Excerpted records:

--- START ---

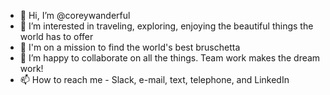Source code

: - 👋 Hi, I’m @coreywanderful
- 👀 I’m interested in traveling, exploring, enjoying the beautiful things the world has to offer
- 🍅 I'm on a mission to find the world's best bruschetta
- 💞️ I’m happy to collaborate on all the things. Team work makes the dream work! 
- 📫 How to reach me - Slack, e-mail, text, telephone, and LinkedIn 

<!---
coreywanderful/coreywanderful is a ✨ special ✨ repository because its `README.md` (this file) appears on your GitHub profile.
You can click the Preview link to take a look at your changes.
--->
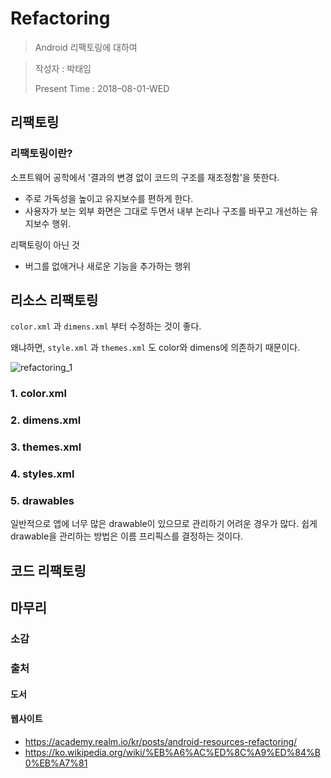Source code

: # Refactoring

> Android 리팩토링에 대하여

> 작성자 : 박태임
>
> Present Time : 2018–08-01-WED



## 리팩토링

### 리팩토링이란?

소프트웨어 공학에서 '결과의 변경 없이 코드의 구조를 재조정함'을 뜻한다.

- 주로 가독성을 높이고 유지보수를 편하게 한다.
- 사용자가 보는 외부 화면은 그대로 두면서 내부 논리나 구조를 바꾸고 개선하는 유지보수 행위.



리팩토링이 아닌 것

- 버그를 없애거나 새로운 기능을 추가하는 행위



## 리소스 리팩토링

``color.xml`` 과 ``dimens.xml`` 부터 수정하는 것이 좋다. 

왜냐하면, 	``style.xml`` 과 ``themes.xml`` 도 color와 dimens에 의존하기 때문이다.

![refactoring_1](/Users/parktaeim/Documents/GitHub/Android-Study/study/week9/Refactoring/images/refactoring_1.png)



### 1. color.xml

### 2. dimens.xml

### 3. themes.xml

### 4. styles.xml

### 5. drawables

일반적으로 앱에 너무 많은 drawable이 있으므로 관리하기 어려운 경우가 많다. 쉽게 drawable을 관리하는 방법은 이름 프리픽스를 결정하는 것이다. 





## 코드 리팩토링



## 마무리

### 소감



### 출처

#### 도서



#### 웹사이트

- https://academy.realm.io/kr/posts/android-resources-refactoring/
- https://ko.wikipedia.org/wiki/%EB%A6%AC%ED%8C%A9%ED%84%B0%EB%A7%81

--- END ---
--- START ---

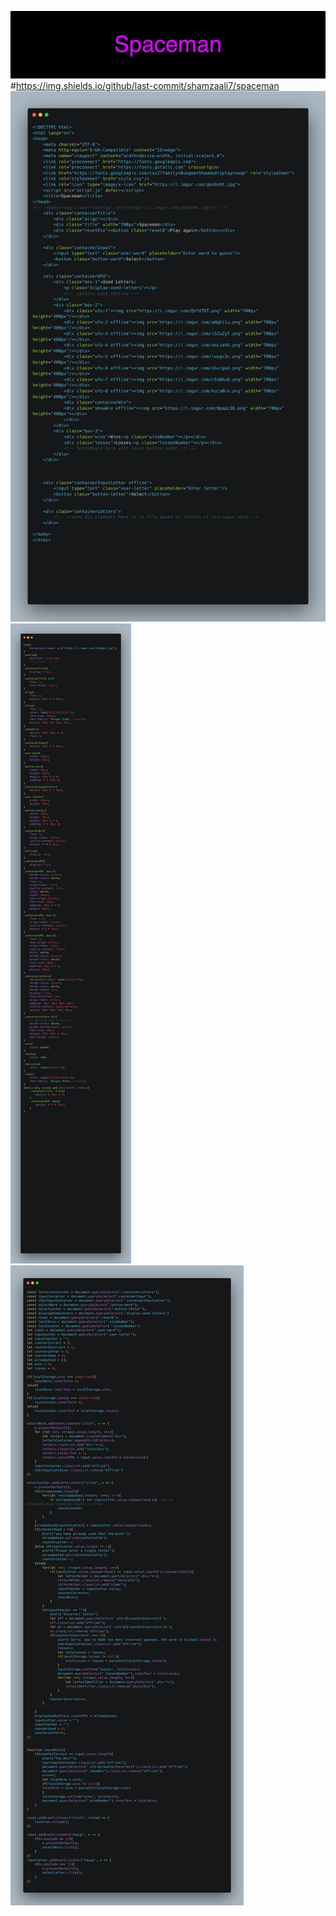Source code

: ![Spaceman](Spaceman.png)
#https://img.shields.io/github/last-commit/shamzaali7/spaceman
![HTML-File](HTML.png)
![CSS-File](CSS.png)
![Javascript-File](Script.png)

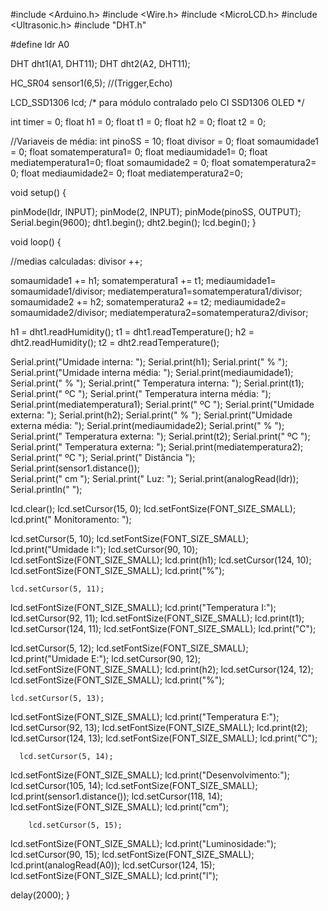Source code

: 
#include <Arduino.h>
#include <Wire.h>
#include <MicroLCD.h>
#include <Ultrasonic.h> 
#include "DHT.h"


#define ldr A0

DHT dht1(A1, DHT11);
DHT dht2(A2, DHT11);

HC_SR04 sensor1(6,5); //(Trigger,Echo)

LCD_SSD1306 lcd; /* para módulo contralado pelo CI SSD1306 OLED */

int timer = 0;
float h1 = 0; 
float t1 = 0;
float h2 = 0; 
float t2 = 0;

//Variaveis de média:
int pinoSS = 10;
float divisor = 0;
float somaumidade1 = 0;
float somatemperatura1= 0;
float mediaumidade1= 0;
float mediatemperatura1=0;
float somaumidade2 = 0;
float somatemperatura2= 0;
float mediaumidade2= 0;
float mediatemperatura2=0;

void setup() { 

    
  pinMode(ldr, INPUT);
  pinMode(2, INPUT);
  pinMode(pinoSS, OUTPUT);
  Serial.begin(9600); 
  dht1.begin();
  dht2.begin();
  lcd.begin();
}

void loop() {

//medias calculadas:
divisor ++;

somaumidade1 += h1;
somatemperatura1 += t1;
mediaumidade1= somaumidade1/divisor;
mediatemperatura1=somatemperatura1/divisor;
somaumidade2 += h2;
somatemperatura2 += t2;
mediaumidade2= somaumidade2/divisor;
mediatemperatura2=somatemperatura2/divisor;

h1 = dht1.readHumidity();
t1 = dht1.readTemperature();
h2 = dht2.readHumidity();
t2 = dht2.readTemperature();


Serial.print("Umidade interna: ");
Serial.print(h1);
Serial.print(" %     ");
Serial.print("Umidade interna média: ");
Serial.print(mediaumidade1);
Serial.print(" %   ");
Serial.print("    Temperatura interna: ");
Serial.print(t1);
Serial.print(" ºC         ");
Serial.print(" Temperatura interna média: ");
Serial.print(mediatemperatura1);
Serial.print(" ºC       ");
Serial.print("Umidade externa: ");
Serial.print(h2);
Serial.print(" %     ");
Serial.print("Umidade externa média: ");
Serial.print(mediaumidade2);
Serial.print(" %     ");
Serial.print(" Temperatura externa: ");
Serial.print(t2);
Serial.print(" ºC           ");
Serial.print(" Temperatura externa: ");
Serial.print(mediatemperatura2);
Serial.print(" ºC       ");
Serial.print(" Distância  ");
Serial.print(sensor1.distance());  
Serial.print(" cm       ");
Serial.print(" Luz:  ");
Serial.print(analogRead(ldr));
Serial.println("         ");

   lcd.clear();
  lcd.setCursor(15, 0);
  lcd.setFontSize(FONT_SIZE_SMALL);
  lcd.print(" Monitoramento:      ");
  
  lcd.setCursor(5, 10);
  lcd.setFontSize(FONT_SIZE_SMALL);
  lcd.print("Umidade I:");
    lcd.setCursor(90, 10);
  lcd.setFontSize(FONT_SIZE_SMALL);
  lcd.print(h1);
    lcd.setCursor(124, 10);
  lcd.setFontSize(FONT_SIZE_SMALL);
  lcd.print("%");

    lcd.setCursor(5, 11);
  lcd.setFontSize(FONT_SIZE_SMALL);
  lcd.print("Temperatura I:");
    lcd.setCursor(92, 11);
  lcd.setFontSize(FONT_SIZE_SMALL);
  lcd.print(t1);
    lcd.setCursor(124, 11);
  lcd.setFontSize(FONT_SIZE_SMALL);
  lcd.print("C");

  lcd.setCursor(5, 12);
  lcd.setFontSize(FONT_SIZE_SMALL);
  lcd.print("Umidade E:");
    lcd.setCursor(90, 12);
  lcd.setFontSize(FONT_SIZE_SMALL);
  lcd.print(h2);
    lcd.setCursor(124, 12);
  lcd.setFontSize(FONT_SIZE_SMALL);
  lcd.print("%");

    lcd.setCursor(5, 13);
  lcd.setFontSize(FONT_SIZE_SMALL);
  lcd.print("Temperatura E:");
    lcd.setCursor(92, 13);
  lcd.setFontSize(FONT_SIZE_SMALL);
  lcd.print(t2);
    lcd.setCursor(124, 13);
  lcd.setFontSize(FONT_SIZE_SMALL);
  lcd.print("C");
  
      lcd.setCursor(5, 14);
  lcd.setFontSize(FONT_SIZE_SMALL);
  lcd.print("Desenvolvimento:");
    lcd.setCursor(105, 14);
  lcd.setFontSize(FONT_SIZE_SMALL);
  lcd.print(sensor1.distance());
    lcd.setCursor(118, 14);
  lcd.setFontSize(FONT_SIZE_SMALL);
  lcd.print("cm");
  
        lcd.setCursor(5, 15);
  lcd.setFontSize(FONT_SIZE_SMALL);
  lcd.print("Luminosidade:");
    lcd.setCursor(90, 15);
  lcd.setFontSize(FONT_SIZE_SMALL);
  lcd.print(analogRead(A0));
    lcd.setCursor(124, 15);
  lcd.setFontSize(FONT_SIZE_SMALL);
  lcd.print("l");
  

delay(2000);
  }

--- END ---

Problem statement: From the data above, count the lines where "divisor" occurs and give that figure and nothing else.

Task answer: 6